3. Pursuant to the Merger Agreement, immediately prior to the effective time of the Merger, each outstanding option to purchase shares of Issuer common stock became immediately vested and was cancelled and the holder thereof was entitled to receive an amount in cash, without interest, equal to the product of (i) the number of shares subject to such option, multiplied by (ii) the excess, if any, of $42.00 over the exercise price of the option.
4. This option provided for vesting in equal increments on October 1, 2010, 2011, 2012 and 2013.
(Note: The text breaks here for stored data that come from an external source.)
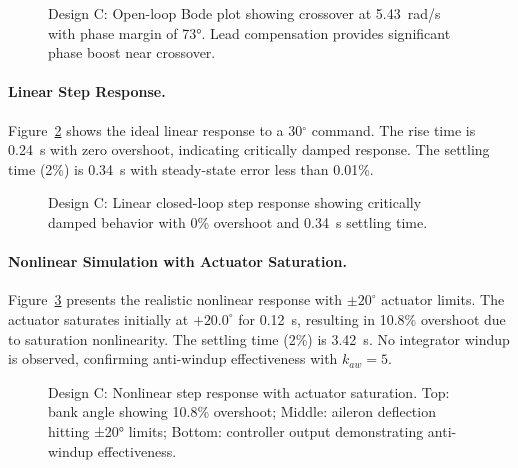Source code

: \begin{figure}[h!]
\centering
\resizebox{0.75\textwidth}{!}{}
\caption{Design C: Open-loop Bode plot showing crossover at 5.43~rad/s with phase margin of 73°. Lead compensation provides significant phase boost near crossover.}
\label{fig:design_C_bode}
\end{figure}

\paragraph{Linear Step Response.}
Figure~\ref{fig:design_C_step} shows the ideal linear response to a 30$^\circ$ command. The rise time is 0.24~s with zero overshoot, indicating critically damped response. The settling time (2\%) is 0.34~s with steady-state error less than 0.01\%.

\begin{figure}[h!]
\centering
\resizebox{0.7\textwidth}{!}{}
\caption{Design C: Linear closed-loop step response showing critically damped behavior with 0\% overshoot and 0.34~s settling time.}
\label{fig:design_C_step}
\end{figure}

\paragraph{Nonlinear Simulation with Actuator Saturation.}
Figure~\ref{fig:nonlinear_response} presents the realistic nonlinear response with $\pm20^\circ$ actuator limits. The actuator saturates initially at $+20.0^\circ$ for 0.12~s, resulting in 10.8\% overshoot due to saturation nonlinearity. The settling time (2\%) is 3.42~s. No integrator windup is observed, confirming anti-windup effectiveness with $k_{aw}=5$.

\begin{figure}[h!]
\centering
\resizebox{0.95\textwidth}{!}{}
\caption{Design C: Nonlinear step response with actuator saturation. Top: bank angle showing 10.8\% overshoot; Middle: aileron deflection hitting ±20° limits; Bottom: controller output demonstrating anti-windup effectiveness.}
\label{fig:nonlinear_response}
\end{figure}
5. This option provided for vesting in equal increments on October 7, 2009, 2010, 2011 and 2012.
6. This option provided for vesting in equal increments on October 12, 2011, 2012, 2013 and 2014.
7. This option provided for vesting in equal increments on October 12, 2012, 2013, 2014 and 2015.
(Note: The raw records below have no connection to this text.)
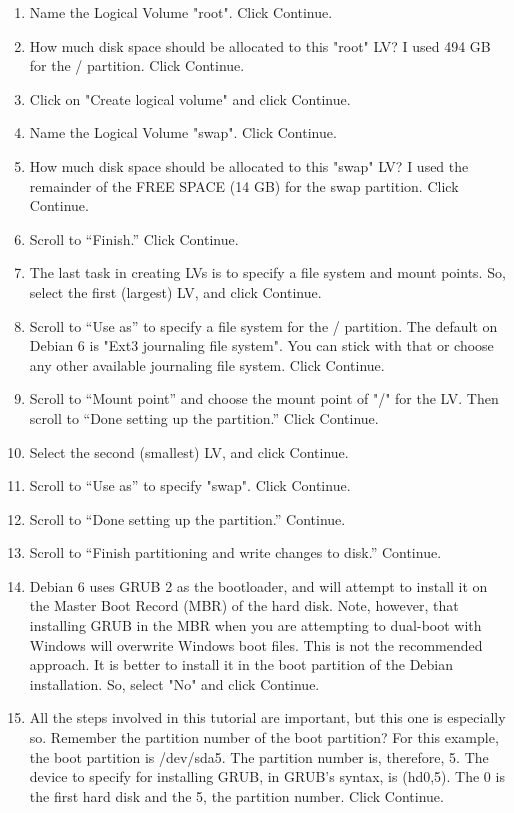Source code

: \documentclass[12pt,notitlepage,onecolumn,oneside,openany,draft]{memoir}
\begin{document}
\begin{enumerate}
\item Name the Logical Volume "root". Click Continue. 
\item How much disk space should be allocated to this "root" LV? I used 494 GB for the / partition. Click Continue. 
\item Click on "Create logical volume" and click Continue. 
\item Name the Logical Volume "swap". Click Continue. 
\item How much disk space should be allocated to this "swap" LV? I used the remainder of the FREE SPACE (14 GB) for the swap partition. Click Continue. 
\item Scroll to “Finish.” Click Continue. 
\item The last task in creating LVs is to specify a file system and mount points. So, select the first (largest) LV, and click Continue. 
\item Scroll to “Use as” to specify a file system for the / partition. The default on Debian 6 is "Ext3 journaling file system". You can stick with that or choose any other available journaling file system. Click Continue. 
\item Scroll to “Mount point” and choose the mount point of "/" for the LV. Then scroll to “Done setting up the partition.” Click Continue. 
\item Select the second (smallest) LV, and click Continue. 
\item Scroll to “Use as” to specify "swap". Click Continue. 
\item Scroll to “Done setting up the partition.” Continue. 
\item Scroll to “Finish partitioning and write changes to disk.” Continue. 
\item Debian 6 uses GRUB 2 as the bootloader, and will attempt to install it on the Master Boot Record (MBR) of the hard disk. Note, however, that installing GRUB in the MBR when you are attempting to dual-boot with Windows will overwrite Windows boot files. This is not the recommended approach. It is better to install it in the boot partition of the Debian installation. So, select "No" and click Continue. 
\item All the steps involved in this tutorial are important, but this one is especially so. Remember the partition number of the boot partition? For this example, the boot partition is /dev/sda5. The partition number is, therefore, 5. The device to specify for installing GRUB, in GRUB’s syntax, is (hd0,5). The 0 is the first hard disk and the 5, the partition number. Click Continue. 

\end{enumerate}
\end{document}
8. This option provided for vesting in equal increments on November 13, 2016, 2017, 2018 and 2019.
9. This option provided for vesting in equal increments on November 14, 2015, 2016, 2017 and 2018.
10. This option provided for vesting in equal increments on November 19th of 2008, 2009, 2010 and 2011.